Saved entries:
● ● ● ● ●

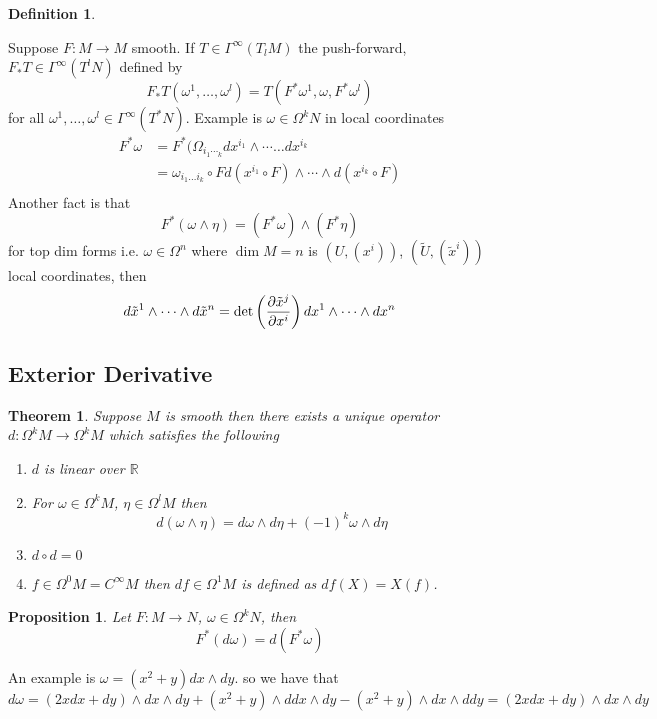 \documentclass[a4paper]{article}
\newtheorem*{prop}{Proposition}
\newtheorem*{defn}{Definition}
\newtheorem*{thm}{Theorem}
\begin{document}
\begin{defn}
\end{defn}
  Suppose $F: M \rightarrow M$ smooth. If $T \in \Gamma^\infty(T_lM)$ the push-forward, $F_* T \in \Gamma^\infty(T^lN)$ defined by 
  \[
    F_*T(\omega^1, \dots, \omega^l) = T(F^*\omega^1, \omega, F^*\omega^l)
  \]
  for all $\omega^1, \dots, \omega^l \in \Gamma^\infty(T^*N)$.
Example is $\omega \in \Omega^kN$ in local coordinates
\[
  \begin{aligned}
    F^*\omega &= F^*(\Omega_{i_1\dotsi_k} dx^{i_1} \wedge \cdots \dots dx^{i_k} \\
              &= \omega_{i_1 \dots i_k} \circ F d(x^{i_1} \circ F) \wedge \cdots \wedge d(x^{i_k} \circ F) \\
  \end{aligned}
\]
Another fact is that
\[
  F^*(\omega \wedge \eta) = (F^*\omega) \wedge (F^*\eta)
\]
for top dim forms i.e. $\omega \in \Omega^n$ where $\dim M = n$ is $(U, (x^i))$, $(\tilde{U}, (\tilde{x}^i))$ local coordinates, then
\[
  d\tilde{x}^1 \wedge \dots \wedge d\tilde{x}^n = \det\left( \pdv{\tilde{x}^j}{x^i}\right) dx^1 \wedge \cdots \wedge dx^n
\]

\subsection*{Exterior Derivative}%

\begin{thm}
  Suppose $M$ is smooth then there exists a unique operator $d: \Omega^kM \rightarrow \Omega^{k}M$ which satisfies the following 
  \begin{enumerate}
    \item $d$ is linear over $\mathds{R}$
    \item For $\omega \in \Omega^kM$, $\eta \in \Omega^lM$ then
      \[
        d(\omega \wedge \eta) = d\omega \wedge d\eta + (-1)^k \omega \wedge d\eta
      \]
    \item $d \circ d = 0$
    \item $f \in \Omega^0M = C^\infty M$ then $df \in \Omega^1M$ is defined as $df(X) = X(f)$.
  \end{enumerate}
\end{thm}

\begin{prop}
 Let $F: M \rightarrow N$, $\omega \in \Omega^kN$, then 
 \[
   F^*(d\omega) = d(F^*\omega)
 \]
\end{prop}

An example is $\omega = (x^2 + y) dx \wedge dy$. so we have that
\[
  d\omega = (2x dx + dy) \wedge dx \wedge dy + (x^2 + y) \wedge ddx \wedge dy - (x^2 + y) \wedge dx \wedge ddy = (2x dx + dy) \wedge dx \wedge dy
\]
\end{document}
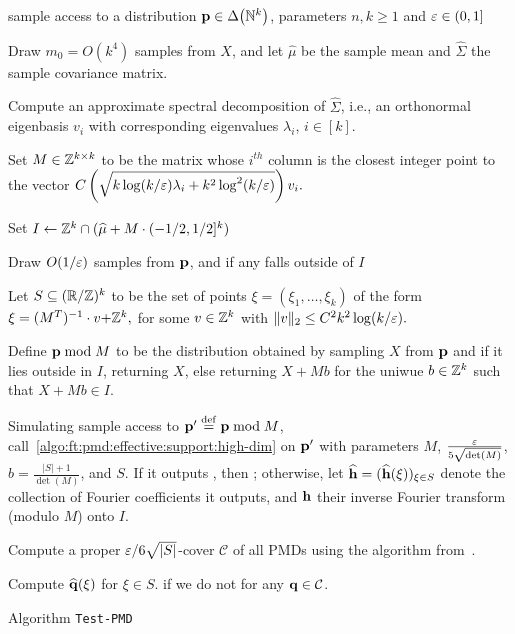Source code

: \begin{algorithm}[ht]
  \begin{algorithmic}[1]
    \Require sample access to a distribution $\mathbf{p}\in\Delta\!\left(\mathbb{N}^k\right)$, parameters $n,k\geq 1$ and $\varepsilon\in(0,1]$
    
    \State{}
    
    \State\label{algo:step:estimates:mu:sigma:pmd} Draw {$m_0 = O(k^4)$} samples from $X$, and 
let $\widehat{\mu}$ be the sample mean and $\widehat{\Sigma}$ the sample covariance matrix.
	
	\State Compute an approximate spectral decomposition of $\widehat{\Sigma}$, i.e., 
an orthonormal eigenbasis $v_i$ with corresponding eigenvalues $\lambda_i$, $i \in [k].$


	\State Set $M \in \mathbb{Z}^{k \times k}$  to be the matrix whose $i^{th}$ column 
is the closest integer point to the vector $C \left(\sqrt{k \log(k/\varepsilon)\lambda_i+k^2\log^2(k/\varepsilon)}\right)v_i.$
	
	\State Set $I \gets \mathbb{Z}^k\cap (\widehat{\mu} + M \cdot (-1/2,1/2]^k)$

	\State\label{algo:step:effectivesupport:pmd} Draw $O(1/\varepsilon)$ samples from $\mathbf{p}$, and \Return \reject if any falls outside of $I$

	\State\label{algo:step:dft:computation:pmd} Let $S \subseteq (\mathbb{R}/\mathbb{Z})^k$ to be the set of points $\xi = (\xi_1, \ldots, \xi_k)$ 
of the form $\xi = (M^T)^{-1} \cdot v {+\mathbb{Z}^k},$ for some $v\in \mathbb{Z}^k$ with $\|v\|_2 \leq C^2 k^2 \log(k/\varepsilon).$

	\State Define $\mathbf{p}\bmod M$ to be the distribution obtained by sampling $X$ from $\mathbf{p}$ and if it lies outside in $I$, returning $X$, else returning $X + M b$ for the uniwue $b \in \mathbb{Z}^k$ such that $X + M b \in I$.

	\State\label{algo:step:fourier:support:pmd} Simulating sample access to $\mathbf{p}'\stackrel{\rm def}{=} \mathbf{p}\bmod M$, call~\cref{algo:ft:pmd:effective:support:high-dim} on $\mathbf{p}'$ with parameters $M$, $\frac{\varepsilon}{5\sqrt{\det(M)}}$, $b=\frac{|S|+1}{\det(M)}$, and $S$. If it outputs \reject, then \Return \reject; otherwise, let $\widehat{\mathbf{h}}=(\widehat{\mathbf{h}}(\xi))_{\xi\in S}$ denote the collection of Fourier coefficients it outputs, and $\mathbf{h}$ their inverse Fourier transform (modulo $M$) onto $I$.  

    \State \label{algo:step:cover:pmd} Compute a proper $\varepsilon/6\sqrt{|S|}$-cover $\mathcal{C}$ of all PMDs using the algorithm from~\cite{DKS:15c}.
	
			\State Compute $\widehat{\mathbf{q}}(\xi)$ for $\xi \in S$.
				\Return \accept
			\EndIf
		\EndIf
	\EndFor
	\State \Return \reject if we do not \accept for any $\mathbf{q} \in \mathcal{C}$.
  \end{algorithmic}
  \caption{Algorithm \texttt{Test-PMD}}\label{algo:pmd:tester}
\end{algorithm}

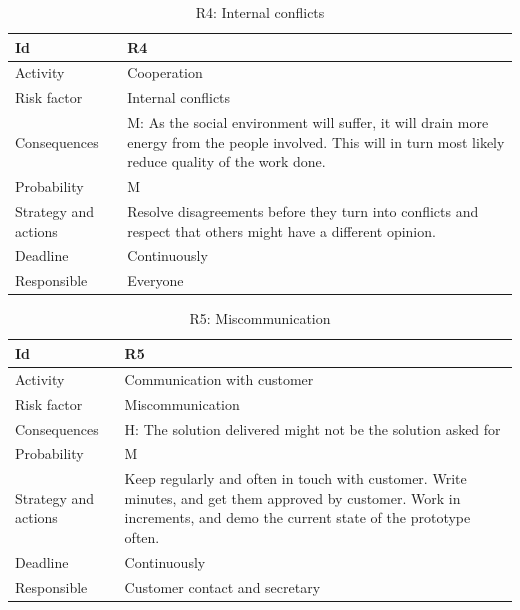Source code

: \documentclass[11pt]{book}
\begin{document}
\begin{table}[H]
\centering
\begin{tabular}{ l  p{11cm} }
	Id						& R4 																		\\ \hline
	Activity				& Cooperation 														\\ \hline
	Risk factor				& Internal conflicts 														\\ \hline
	Consequences			& M: As the social environment will suffer, it will drain more energy from 
								the people involved. This will in turn most likely reduce quality of 
								the work done. 															\\ \hline
	Probability				& M 																		\\ \hline
	Strategy and actions	& Resolve disagreements before they turn into conflicts and respect that 
								others might have a different opinion. 									\\ \hline
	Deadline				& Continuously 																\\ \hline
	Responsible				& Everyone 																	\\ 
\end{tabular}
\label{tab:risk_4}
\caption{R4: Internal conflicts}
\end{table}

\begin{table}[H]
\centering
\begin{tabular}{ l  p{11cm} }
	Id						& R5 																		\\ \hline
	Activity				& Communication with customer 												\\ \hline
	Risk factor				& Miscommunication 															\\ \hline
	Consequences			& H: The solution delivered might not be the solution asked for 			\\ \hline
	Probability				& M 																		\\ \hline
	Strategy and actions	& Keep regularly and often in touch with customer. Write minutes, and get 
								them approved by customer. Work in increments, and demo the current 
								state of the prototype often. 											\\ \hline
	Deadline				& Continuously 																\\ \hline
	Responsible				& Customer contact and secretary 											\\ 
\end{tabular}
\label{tab:risk_5}
\caption{R5: Miscommunication}
\end{table}
\end{document}

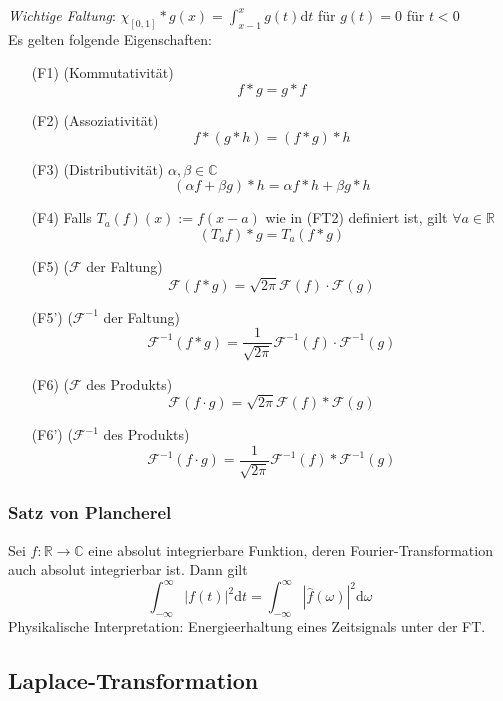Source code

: \documentclass[8pt, a4paper, landscape, fleqn]{scrartcl}
\def\R{\mathbb{R}}
\def\C{\mathbb{C}}
\def\d{\text{d}}
\def\F{\mathcal{F}}
\def\FI{\mathcal{F}^{-1}}
\begin{document}
\begin{multicols*}{3}
		\textit{Wichtige Faltung}: $\chi_{[0,1]}*g(x) = \int_{x-1}^xg(t)\d t$ für $g(t) = 0$ für $t < 0$\\
		
		Es gelten folgende Eigenschaften:
		\begin{itemize}[leftmargin=1cm]
              \item[(F1)] (Kommutativität) $$ f*g = g*f $$
              \item[(F2)] (Assoziativität) $$f*(g*h) = (f*g)*h$$
              \item[(F3)] (Distributivität) $\alpha, \beta \in \C$ $$ (\alpha f + \beta g) * h = \alpha f*h + \beta g*h$$
              \item[(F4)] Falls $T_a(f)(x) := f(x-a)$ wie in (FT2) definiert ist, gilt $\forall a \in \R$ $$ (T_af)*g = T_a(f*g) $$
              \item[(F5)] ($\F$ der Faltung) $$\F(f*g) = \sqrt{2\pi}\F(f)\cdot\F(g) $$
              \item[(F5')] ($\FI$ der Faltung) $$ \FI(f*g) = \frac{1}{\sqrt{2\pi}}\FI(f)\cdot\FI(g) $$
              \item[(F6)] ($\F$ des Produkts) $$ \F(f\cdot g) = \sqrt{2\pi}\F(f)*\F(g) $$
              \item[(F6')] ($\FI$ des Produkts) $$ \FI(f\cdot g) = \frac{1}{\sqrt{2\pi}}\FI(f)*\FI(g) $$
        \end{itemize}
		
		\subsubsection{Satz von Plancherel}
		Sei $f:\R\to\C$ eine absolut integrierbare Funktion, deren Fourier-Transformation auch absolut integrierbar ist. Dann gilt $$ \int_{-\infty}^\infty |f(t)|^2 \d t = \int_{-\infty}^\infty |\hat f (\omega)|^2 \d\omega $$ 
		Physikalische Interpretation: Energieerhaltung eines Zeitsignals unter der FT.

		
		\subsection{Laplace-Transformation}
		

\end{multicols*}
\end{document}
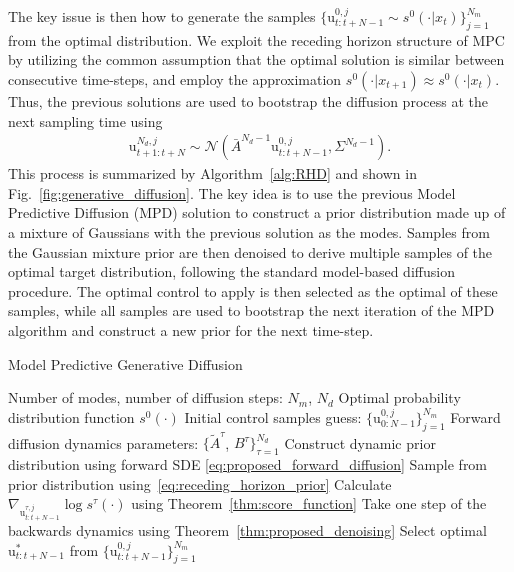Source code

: \documentclass[letterpaper, 10 pt, conference]{IEEEconf}
\begin{document}
The key issue is then how to generate the samples $\{\mathrm{u}_{t:t+N-1}^{0, j} \sim s^{0}(\cdot | x_{t})\}_{j=1}^{N_m}$ from the optimal distribution.
We exploit the receding horizon structure of MPC by utilizing the common assumption that the optimal solution is similar between consecutive time-steps, and employ the approximation $s^{0}(\cdot | x_{t+1}) \approx s^{0}(\cdot | x_{t})$.
Thus, the previous solutions are used to bootstrap the diffusion process at the next sampling time using 
\begin{align} \label{eq:receding_horizon_prior}
    \mathrm{u}_{t+1:t+N}^{N_d, j} \sim \mathcal{N}(\bar{A}^{N_d-1} \mathrm{u}_{t:t+N-1}^{0, j}, \Sigma^{N_d-1}).
\end{align}
This process is summarized by Algorithm~\ref{alg:RHD} and shown in Fig.~\ref{fig:generative_diffusion}.
The key idea is to use the previous Model Predictive Diffusion (MPD) solution to construct a prior distribution made up of a mixture of Gaussians with the previous solution as the modes.
Samples from the Gaussian mixture prior are then denoised to derive multiple samples of the optimal target distribution, following the standard model-based diffusion procedure.
The optimal control to apply is then selected as the optimal of these samples, while all samples are used to bootstrap the next iteration of the MPD algorithm and construct a new prior for the next time-step.

\begin{algorithm}[h]
\footnotesize
\caption{Model Predictive Generative Diffusion}
\label{alg:RHD}
\begin{algorithmic}[1]
\Require Number of modes, number of diffusion steps: $N_m$, $N_d$
\Require Optimal probability distribution function $s^{0}(\cdot)$
\Require Initial control samples guess: $\{\mathrm{u}^{0, j}_{0:N-1}\}_{j=1}^{N_m}$
\Require Forward diffusion dynamics parameters: $\{\tilde{A}^{\tau}$, $B^{\tau} \}_{\tau=1}^{N_d}$
        \State Construct dynamic prior distribution using forward SDE \eqref{eq:proposed_forward_diffusion}
        \State Sample from prior distribution using~\eqref{eq:receding_horizon_prior} %
            \State Calculate $\nabla_{\mathrm{u}_{t:t+N-1}^{\tau, j}} \log{s^{\tau}(\cdot)}$ using Theorem~\ref{thm:score_function} %
            \State Take one step of the backwards dynamics using Theorem~\ref{thm:proposed_denoising} %
        \EndFor
    \EndFor
    \State Select optimal $\mathrm{u}_{t:t+N-1}^{\ast}$ from $\{\mathrm{u}_{t:t+N-1}^{0, j} \}_{j=1}^{N_m}$
\EndFor
\end{algorithmic}
\end{algorithm}
\end{document}
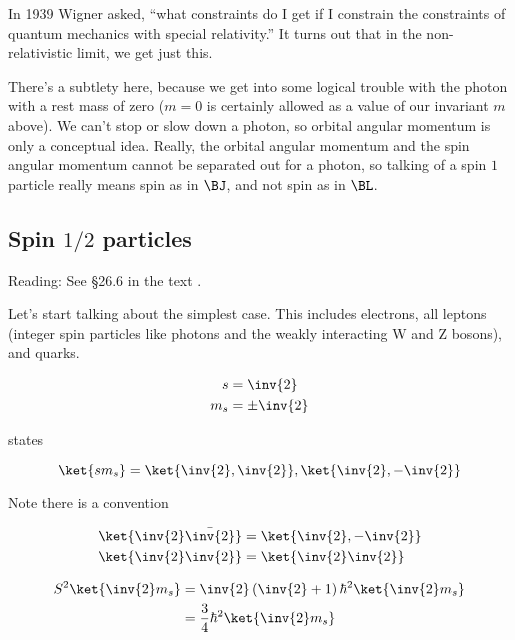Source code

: In 1939 Wigner asked, ``what constraints do I get if I constrain the constraints of quantum mechanics with special relativity.''  It turns out that in the non-relativistic limit, we get just this.

There's a subtlety here, because we get into some logical trouble with the photon with a rest mass of zero ($m = 0$ is certainly allowed as a value of our invariant $m$ above).  We can't stop or slow down a photon, so orbital angular momentum is only a conceptual idea.  Really, the orbital angular momentum and the spin angular momentum cannot be separated out for a photon, so talking of a spin $1$ particle really means spin as in $\BJ$, and not spin as in $\BL$.

\subsection{Spin $1/2$ particles}

Reading: See \S 26.6 in the text \cite{desai2009quantum}.

Let's start talking about the simplest case.  This includes electrons, all leptons (integer spin particles like photons and the weakly interacting W and Z bosons), and quarks.

\begin{align}\label{eqn:qmTwoL13:410}
s &= \inv{2} \\
m_s &= \pm \inv{2}
\end{align}

states

\begin{equation}\label{eqn:qmTwoL13:430}
\ket{s m_s} = \ket{ \inv{2}, \inv{2} },\ket{ \inv{2}, -\inv{2} }
\end{equation}

Note there is a convention

\begin{align}\label{eqn:qmTwoL13:450}
\ket{ \inv{2} \bar{\inv{2}} } &= \ket{ \inv{2}, -\inv{2} } \\
\ket{ \inv{2} \inv{2} } &= \ket{ \inv{2} \inv{2} }
\end{align}

\begin{equation}\label{eqn:qmTwoL13:470}
\begin{aligned}
S^2 
\ket{\inv{2} m_s} 
&= 
\inv{2} \left( \inv{2} + 1 \right) \hbar^2 
\ket{\inv{2} m_s}  \\
&=
\frac{3}{4} \hbar^2 \ket{\inv{2} m_s}  \\
\end{aligned}
\end{equation}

● ● ● ● ●

What is needed is one number: how many lines of the records above contain the word "Internal".

▶ **WRITTEN ANSWER**
2